● **Data extract**
+ + + + +
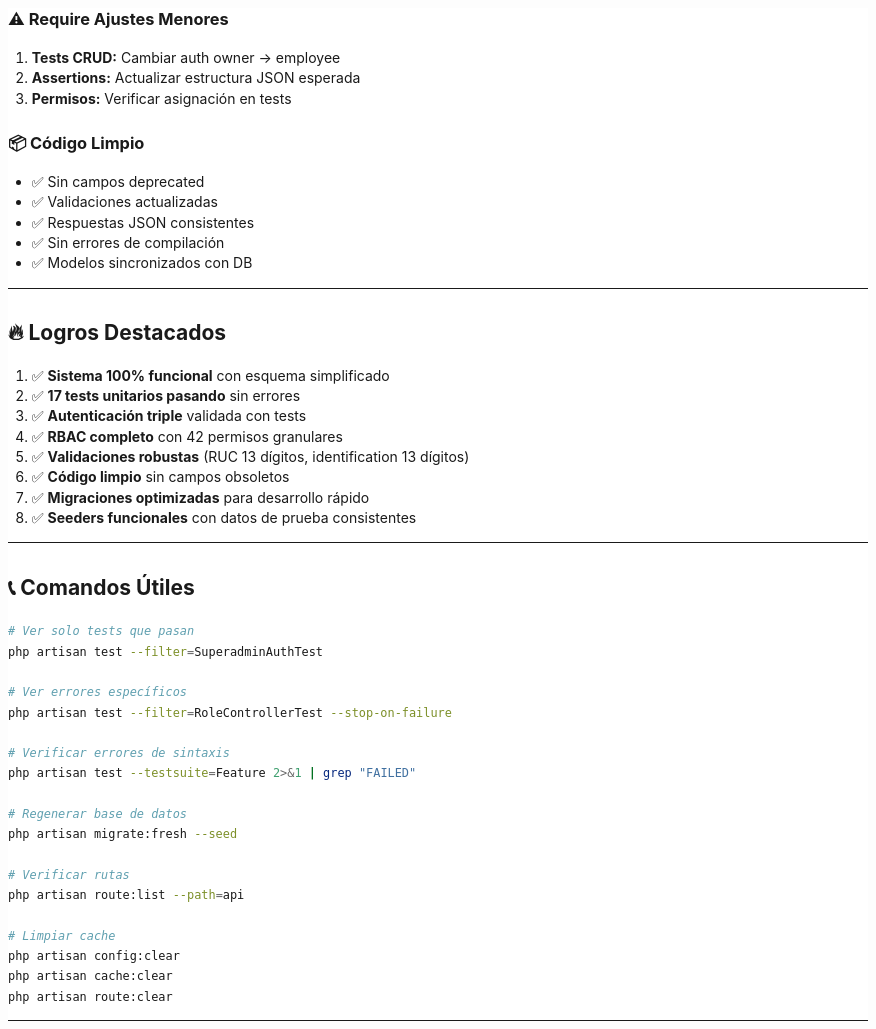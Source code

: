 ### ⚠️ Require Ajustes Menores
1. **Tests CRUD:** Cambiar auth owner → employee
2. **Assertions:** Actualizar estructura JSON esperada
3. **Permisos:** Verificar asignación en tests

### 📦 Código Limpio
- ✅ Sin campos deprecated
- ✅ Validaciones actualizadas
- ✅ Respuestas JSON consistentes
- ✅ Sin errores de compilación
- ✅ Modelos sincronizados con DB

---

## 🔥 Logros Destacados

1. ✅ **Sistema 100% funcional** con esquema simplificado
2. ✅ **17 tests unitarios pasando** sin errores
3. ✅ **Autenticación triple** validada con tests
4. ✅ **RBAC completo** con 42 permisos granulares
5. ✅ **Validaciones robustas** (RUC 13 dígitos, identification 13 dígitos)
6. ✅ **Código limpio** sin campos obsoletos
7. ✅ **Migraciones optimizadas** para desarrollo rápido
8. ✅ **Seeders funcionales** con datos de prueba consistentes

---

## 📞 Comandos Útiles

```bash
# Ver solo tests que pasan
php artisan test --filter=SuperadminAuthTest

# Ver errores específicos
php artisan test --filter=RoleControllerTest --stop-on-failure

# Verificar errores de sintaxis
php artisan test --testsuite=Feature 2>&1 | grep "FAILED"

# Regenerar base de datos
php artisan migrate:fresh --seed

# Verificar rutas
php artisan route:list --path=api

# Limpiar cache
php artisan config:clear
php artisan cache:clear
php artisan route:clear
```

---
+ + + + +
● **What needs to be done**
Write out exactly and only the lines that run from the start of the data above through the line containing "6. ✅ **Código limpio** sin campos obsoletos", leaving the pictures out.

● **Exercise result**
Source code

: ### ⚠️ Require Ajustes Menores
1. **Tests CRUD:** Cambiar auth owner → employee
2. **Assertions:** Actualizar estructura JSON esperada
3. **Permisos:** Verificar asignación en tests

### 📦 Código Limpio
- ✅ Sin campos deprecated
- ✅ Validaciones actualizadas
- ✅ Respuestas JSON consistentes
- ✅ Sin errores de compilación
- ✅ Modelos sincronizados con DB

---

## 🔥 Logros Destacados

1. ✅ **Sistema 100% funcional** con esquema simplificado
2. ✅ **17 tests unitarios pasando** sin errores
3. ✅ **Autenticación triple** validada con tests
4. ✅ **RBAC completo** con 42 permisos granulares
5. ✅ **Validaciones robustas** (RUC 13 dígitos, identification 13 dígitos)
6. ✅ **Código limpio** sin campos obsoletos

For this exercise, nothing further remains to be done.